Various strategies have been employed for constructing ZIF-based hybrids for cancer therapy, including solvothermal synthesis [28], the normal temperature stirring method [29], microfluidic synthesis [25,30], ultrasonic synthesis [31], mechanochemical synthesis [26], and spray drying [27]. Microfluidic synthesis, mechanochemical synthesis, and spray drying provide efficient and gentle preparation methods for ZIFs (Fig. 2). As drug carriers, synthetic conditions must be considered to avoid structural damage or degradation of molecules such as pharmaceuticals, enzymes, and nucleic acids. Integrated microfluidic synthesis precisely manipulates reactions on a micrometer scale and reduces the overall synthesis time [32]. Compared with solvothermal synthesis, mechanochemical synthesis improves the maximum uptake of some stable drugs by ZIFs [26]. Spray drying offers the apparent advantages of size control and high loading efficiency, but it also has the disadvantages of low thermal efficiency and a high initial installation cost [27]. Solvent-based static processes, especially ambient stirring techniques with green solvents, are increasingly popular in the cancer therapy field for ensuring human biosafety. The synthesis conditions of the ambient stirring method are simple and maneuverable with no requirement for additional instrumentation [33]. This method avoids the instability or functional inactivation of the loaded drugs under high temperature, pH or light [[34], [35], [36]].

Fig. 2.

Schematic diagram of the preparation method for ZIFs. (A) Schematic of the microfluidic synthesis of ZIF-DOX/RA@DG. Reproduced from [25]. Copyright 2022 Wiley. (B) Schematic of the mechanochemical synthesis of POM⊂ZIF composites. Reproduced from [26]. Copyright 2014 Royal Society of Chemistry. (C) Schematic of the synthesis of HP-ZIF-8 via a spray drying system. Reproduced from [27]. Copyright 2022 Royal Society of Chemistry.

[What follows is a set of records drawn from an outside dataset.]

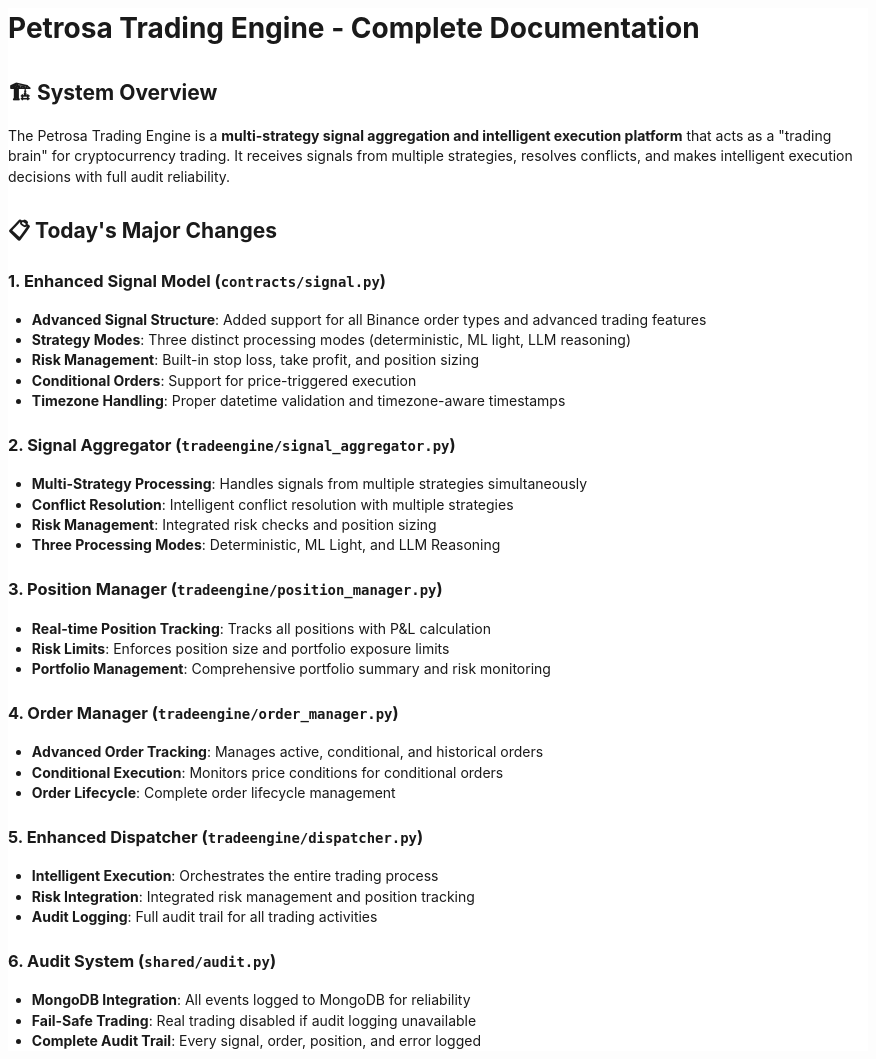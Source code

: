 # Petrosa Trading Engine - Complete Documentation

## 🏗️ System Overview

The Petrosa Trading Engine is a **multi-strategy signal aggregation and intelligent execution platform** that acts as a "trading brain" for cryptocurrency trading. It receives signals from multiple strategies, resolves conflicts, and makes intelligent execution decisions with full audit reliability.

## 📋 Today's Major Changes

### 1. **Enhanced Signal Model** (`contracts/signal.py`)
- **Advanced Signal Structure**: Added support for all Binance order types and advanced trading features
- **Strategy Modes**: Three distinct processing modes (deterministic, ML light, LLM reasoning)
- **Risk Management**: Built-in stop loss, take profit, and position sizing
- **Conditional Orders**: Support for price-triggered execution
- **Timezone Handling**: Proper datetime validation and timezone-aware timestamps

### 2. **Signal Aggregator** (`tradeengine/signal_aggregator.py`)
- **Multi-Strategy Processing**: Handles signals from multiple strategies simultaneously
- **Conflict Resolution**: Intelligent conflict resolution with multiple strategies
- **Risk Management**: Integrated risk checks and position sizing
- **Three Processing Modes**: Deterministic, ML Light, and LLM Reasoning

### 3. **Position Manager** (`tradeengine/position_manager.py`)
- **Real-time Position Tracking**: Tracks all positions with P&L calculation
- **Risk Limits**: Enforces position size and portfolio exposure limits
- **Portfolio Management**: Comprehensive portfolio summary and risk monitoring

### 4. **Order Manager** (`tradeengine/order_manager.py`)
- **Advanced Order Tracking**: Manages active, conditional, and historical orders
- **Conditional Execution**: Monitors price conditions for conditional orders
- **Order Lifecycle**: Complete order lifecycle management

### 5. **Enhanced Dispatcher** (`tradeengine/dispatcher.py`)
- **Intelligent Execution**: Orchestrates the entire trading process
- **Risk Integration**: Integrated risk management and position tracking
- **Audit Logging**: Full audit trail for all trading activities

### 6. **Audit System** (`shared/audit.py`)
- **MongoDB Integration**: All events logged to MongoDB for reliability
- **Fail-Safe Trading**: Real trading disabled if audit logging unavailable
- **Complete Audit Trail**: Every signal, order, position, and error logged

The morphology, pore size and particle size of ZIFs are affected by the synthesis conditions such as synthetic methods and properties [37]. Controllable ZIFs can be compounded by mixing metals, organic solvents, modulators, and templates [38]. The synthesis and characterization of nanoscale ZIFs were originally reported in 2009 [39]. ZIF-8 is one of the most representative ZIFs and comprises zinc nitrate (Zn) hexahydrate and 2-methylimidazolate (2-MIM). As reported, the formation of ZIF-8 includes four processes: nucleation, crystallization, growth, and stationary periods [40]. Organic ligands are less water soluble than ionic precursors, and hydrogen bonds between solveznts and precursors could interfere with nucleation [41]. ZIF-8 is synthesized by changing the ratios of ingredients, solvent types [such as methanol, deionized water, or N,N-dimethylformamide (DMF)], dosages, reaction times, surfactants, and temperatures [42]. When mixed in a methanol solution at room temperature, the molar ratio of 2-MIM to Zn(NO₃)₂·6H₂O affects the basic characteristics of ZIF-8, such as crystallinity, particle size, and porosity [43]. The average particle size of ZIF-8 decreased upon increasing the synthesis temperature [42] or 2-MIM/Zn molar ratio within a certain range [43]. Within certain bounds, increased pressure could increase the volume of ZIF-8 [44]. ZIF-8 is resistant to hydrolysis due to the hydrophobic apertures of ZIF-8, together with the strong bonding between the physical shielding of Zn²⁺ by four tetrahedrally coordinated 2-MIM linkers. The ZIF-8 framework is pH- and singlet oxygen (¹O₂)-responsive. Zn²⁺ and imidazolate ions could dissociate at an acidic pH [28,45], allowing the ZIF-8 framework to disintegrate and release cargos in an acidic environment while remaining stable under neutral or alkaline conditions, such as prolonged soaking in aqueous NaOH (8 M) at 100 °C [46].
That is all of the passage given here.